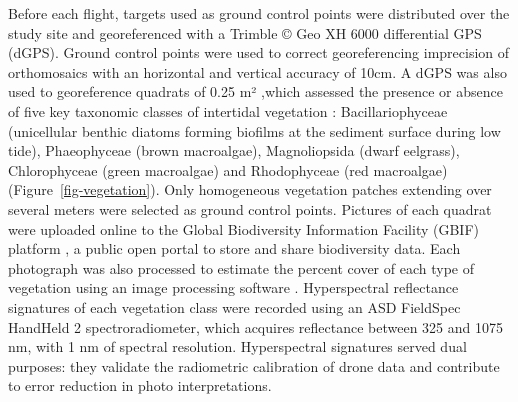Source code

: \documentclass[
  number]{elsarticle}
\begin{document}
Before each flight, targets used as ground control points were
distributed over the study site and georeferenced with a Trimble © Geo
XH 6000 differential GPS (dGPS). Ground control points were used to
correct georeferencing imprecision of orthomosaics with an horizontal
and vertical accuracy of 10cm. A dGPS was also used to georeference
quadrats of 0.25 m² ,which assessed the presence or absence of five key
taxonomic classes of intertidal vegetation : Bacillariophyceae
(unicellular benthic diatoms forming biofilms at the sediment surface
during low tide), Phaeophyceae (brown macroalgae), Magnoliopsida (dwarf
eelgrass), Chlorophyceae (green macroalgae) and Rhodophyceae (red
macroalgae) (Figure~\ref{fig-vegetation}). Only homogeneous vegetation
patches extending over several meters were selected as ground control
points. Pictures of each quadrat were uploaded online to the Global
Biodiversity Information Facility (GBIF) platform \citep{BedeGbif}, a
public open portal to store and share biodiversity data. Each photograph
was also processed to estimate the percent cover of each type of
vegetation using an image processing software
\citep[ImageJ,][]{schneider2012nih}. Hyperspectral reflectance
signatures of each vegetation class were recorded using an ASD FieldSpec
HandHeld 2 spectroradiometer, which acquires reflectance between 325 and
1075 nm, with 1 nm of spectral resolution. Hyperspectral signatures
served dual purposes: they validate the radiometric calibration of drone
data and contribute to error reduction in photo interpretations.
\end{document}
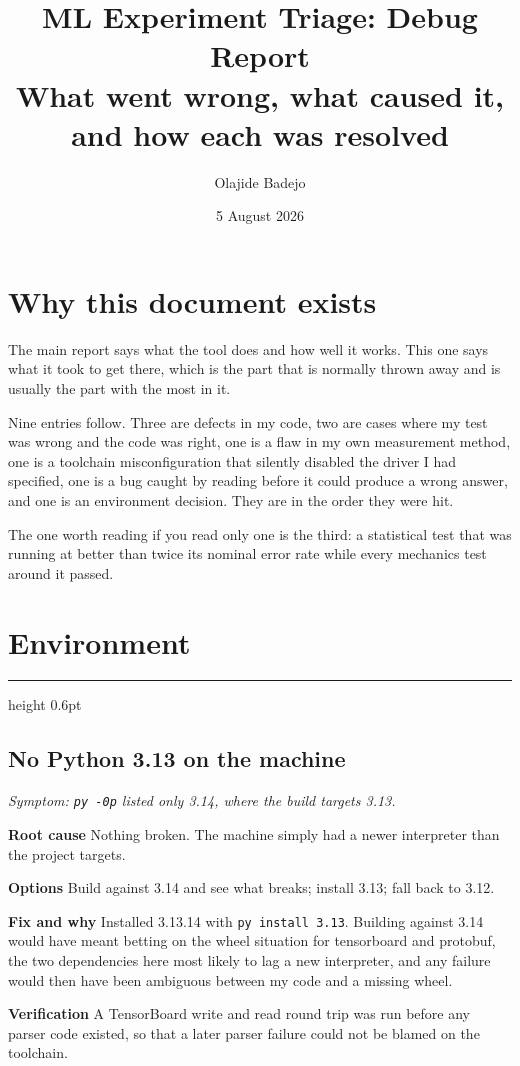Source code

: \documentclass[11pt,a4paper]{article}
\title{\textbf{ML Experiment Triage: Debug Report}\\[0.4em]
\large What went wrong, what caused it, and how each was resolved}
\author{Olajide Badejo}
\date{5 August 2026}
\newcommand{\entry}[2]{%
  \vspace{0.6em}%
  {\color{rulegrey}\hrule height 0.6pt}%
  \vspace{0.5em}%
  \subsection*{#1}%
  \textit{\small #2}\par\vspace{0.3em}%
}
\newcommand{\field}[1]{\vspace{0.35em}\textbf{#1}\quad}
\begin{document}
\maketitle

\section*{Why this document exists}

The main report says what the tool does and how well it works. This one says what
it took to get there, which is the part that is normally thrown away and is
usually the part with the most in it.

Nine entries follow. Three are defects in my code, two are cases where my test
was wrong and the code was right, one is a flaw in my own measurement method, one
is a toolchain misconfiguration that silently disabled the driver I had
specified, one is a bug caught by reading before it could produce a wrong answer,
and one is an environment decision. They are in the order they were hit.

The one worth reading if you read only one is the third: a statistical test that
was running at better than twice its nominal error rate while every mechanics
test around it passed.

\section{Environment}

\entry{No Python 3.13 on the machine}{Symptom: \texttt{py -0p} listed only 3.14,
where the build targets 3.13.}

\field{Root cause} Nothing broken. The machine simply had a newer interpreter
than the project targets.

\field{Options} Build against 3.14 and see what breaks; install 3.13; fall back
to 3.12.

\field{Fix and why} Installed 3.13.14 with \texttt{py install 3.13}. Building
against 3.14 would have meant betting on the wheel situation for tensorboard and
protobuf, the two dependencies here most likely to lag a new interpreter, and any
failure would then have been ambiguous between my code and a missing wheel.

\field{Verification} A TensorBoard write and read round trip was run before any
parser code existed, so that a later parser failure could not be blamed on the
toolchain.
\end{document}
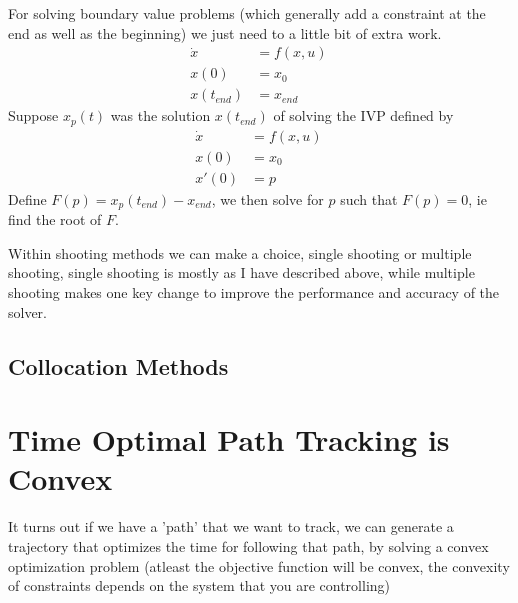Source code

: \documentclass[a4paper, 10pt, twocolumn]{article}
\begin{document}
For solving boundary value problems (which generally add a constraint at the end as well as the beginning) we just need to a little bit of extra work.
\begin{align*}
    \dot{x}    & = f(x,u)\, \\
    x(0)       & = x_0      \\
    x(t_{end}) & = x_{end}
\end{align*}
Suppose \(x_p(t)\) was the solution \(x(t_{end})\) of solving the IVP defined by
\begin{align*}
    \dot{x} & = f(x,u)\, \\
    x(0)    & = x_0      \\
    x'(0)   & = p
\end{align*}
Define \(F(p) = x_p(t_{end}) - x_{end}\), we then solve for \(p\) such that \(F(p) = 0\), ie find the root of \(F\).

Within shooting methods we can make a choice, single shooting or multiple shooting, single shooting is mostly as I have described above, while multiple shooting makes one key change to improve the performance and accuracy of the solver.


\subsection{Collocation Methods}


\section{Time Optimal Path Tracking is Convex}

It turns out if we have a 'path' that we want to track, we can generate a trajectory that optimizes the time for following that path, by solving a convex optimization problem (atleast the objective function will be convex, the convexity of constraints depends on the system that you are controlling)
\end{document}
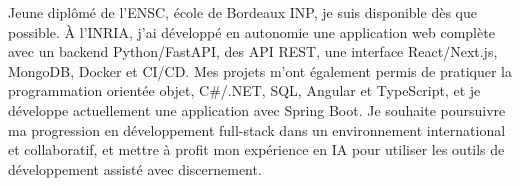 
\begin{cvparagraph}
Jeune diplômé de l’ENSC, école de Bordeaux INP, je suis disponible dès que possible. À l’INRIA, j’ai développé en autonomie une application web complète avec un backend Python/FastAPI, des API REST, une interface React/Next.js, MongoDB, Docker et CI/CD. Mes projets m’ont également permis de pratiquer la programmation orientée objet, C\#/.NET, SQL, Angular et TypeScript, et je développe actuellement une application avec Spring Boot. Je souhaite poursuivre ma progression en développement full-stack dans un environnement international et collaboratif, et mettre à profit mon expérience en IA pour utiliser les outils de développement assisté avec discernement.
\end{cvparagraph}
━━━━
§ **About this exercise**: Only the pictures in the listing above get left out; print everything else exactly.

§ **Written reply**:
Source code

: \documentclass[
  number]{elsarticle}
\begin{document}
Before each flight, targets used as ground control points were
distributed over the study site and georeferenced with a Trimble © Geo
XH 6000 differential GPS (dGPS). Ground control points were used to
correct georeferencing imprecision of orthomosaics with an horizontal
and vertical accuracy of 10cm. A dGPS was also used to georeference
quadrats of 0.25 m² ,which assessed the presence or absence of five key
taxonomic classes of intertidal vegetation : Bacillariophyceae
(unicellular benthic diatoms forming biofilms at the sediment surface
during low tide), Phaeophyceae (brown macroalgae), Magnoliopsida (dwarf
eelgrass), Chlorophyceae (green macroalgae) and Rhodophyceae (red
macroalgae) (Figure~\ref{fig-vegetation}). Only homogeneous vegetation
patches extending over several meters were selected as ground control
points. Pictures of each quadrat were uploaded online to the Global
Biodiversity Information Facility (GBIF) platform \citep{BedeGbif}, a
public open portal to store and share biodiversity data. Each photograph
was also processed to estimate the percent cover of each type of
vegetation using an image processing software
\citep[ImageJ,][]{schneider2012nih}. Hyperspectral reflectance
signatures of each vegetation class were recorded using an ASD FieldSpec
HandHeld 2 spectroradiometer, which acquires reflectance between 325 and
1075 nm, with 1 nm of spectral resolution. Hyperspectral signatures
served dual purposes: they validate the radiometric calibration of drone
data and contribute to error reduction in photo interpretations.
\end{document}
Source code

: \documentclass[11pt,a4paper]{article}
\title{\textbf{ML Experiment Triage: Debug Report}\\[0.4em]
\large What went wrong, what caused it, and how each was resolved}
\author{Olajide Badejo}
\date{5 August 2026}
\newcommand{\entry}[2]{%
  \vspace{0.6em}%
  {\color{rulegrey}\hrule height 0.6pt}%
  \vspace{0.5em}%
  \subsection*{#1}%
  \textit{\small #2}\par\vspace{0.3em}%
}
\newcommand{\field}[1]{\vspace{0.35em}\textbf{#1}\quad}
\begin{document}
\maketitle

\section*{Why this document exists}

The main report says what the tool does and how well it works. This one says what
it took to get there, which is the part that is normally thrown away and is
usually the part with the most in it.

Nine entries follow. Three are defects in my code, two are cases where my test
was wrong and the code was right, one is a flaw in my own measurement method, one
is a toolchain misconfiguration that silently disabled the driver I had
specified, one is a bug caught by reading before it could produce a wrong answer,
and one is an environment decision. They are in the order they were hit.

The one worth reading if you read only one is the third: a statistical test that
was running at better than twice its nominal error rate while every mechanics
test around it passed.

\section{Environment}

\entry{No Python 3.13 on the machine}{Symptom: \texttt{py -0p} listed only 3.14,
where the build targets 3.13.}

\field{Root cause} Nothing broken. The machine simply had a newer interpreter
than the project targets.

\field{Options} Build against 3.14 and see what breaks; install 3.13; fall back
to 3.12.

\field{Fix and why} Installed 3.13.14 with \texttt{py install 3.13}. Building
against 3.14 would have meant betting on the wheel situation for tensorboard and
protobuf, the two dependencies here most likely to lag a new interpreter, and any
failure would then have been ambiguous between my code and a missing wheel.

\field{Verification} A TensorBoard write and read round trip was run before any
parser code existed, so that a later parser failure could not be blamed on the
toolchain.
\end{document}
Source code

: \documentclass[a4paper, 10pt, twocolumn]{article}
\begin{document}
For solving boundary value problems (which generally add a constraint at the end as well as the beginning) we just need to a little bit of extra work.
\begin{align*}
    \dot{x}    & = f(x,u)\, \\
    x(0)       & = x_0      \\
    x(t_{end}) & = x_{end}
\end{align*}
Suppose \(x_p(t)\) was the solution \(x(t_{end})\) of solving the IVP defined by
\begin{align*}
    \dot{x} & = f(x,u)\, \\
    x(0)    & = x_0      \\
    x'(0)   & = p
\end{align*}
Define \(F(p) = x_p(t_{end}) - x_{end}\), we then solve for \(p\) such that \(F(p) = 0\), ie find the root of \(F\).

Within shooting methods we can make a choice, single shooting or multiple shooting, single shooting is mostly as I have described above, while multiple shooting makes one key change to improve the performance and accuracy of the solver.


\subsection{Collocation Methods}


\section{Time Optimal Path Tracking is Convex}

It turns out if we have a 'path' that we want to track, we can generate a trajectory that optimizes the time for following that path, by solving a convex optimization problem (atleast the objective function will be convex, the convexity of constraints depends on the system that you are controlling)
\end{document}
\begin{cvparagraph}
Jeune diplômé de l’ENSC, école de Bordeaux INP, je suis disponible dès que possible. À l’INRIA, j’ai développé en autonomie une application web complète avec un backend Python/FastAPI, des API REST, une interface React/Next.js, MongoDB, Docker et CI/CD. Mes projets m’ont également permis de pratiquer la programmation orientée objet, C\#/.NET, SQL, Angular et TypeScript, et je développe actuellement une application avec Spring Boot. Je souhaite poursuivre ma progression en développement full-stack dans un environnement international et collaboratif, et mettre à profit mon expérience en IA pour utiliser les outils de développement assisté avec discernement.
\end{cvparagraph}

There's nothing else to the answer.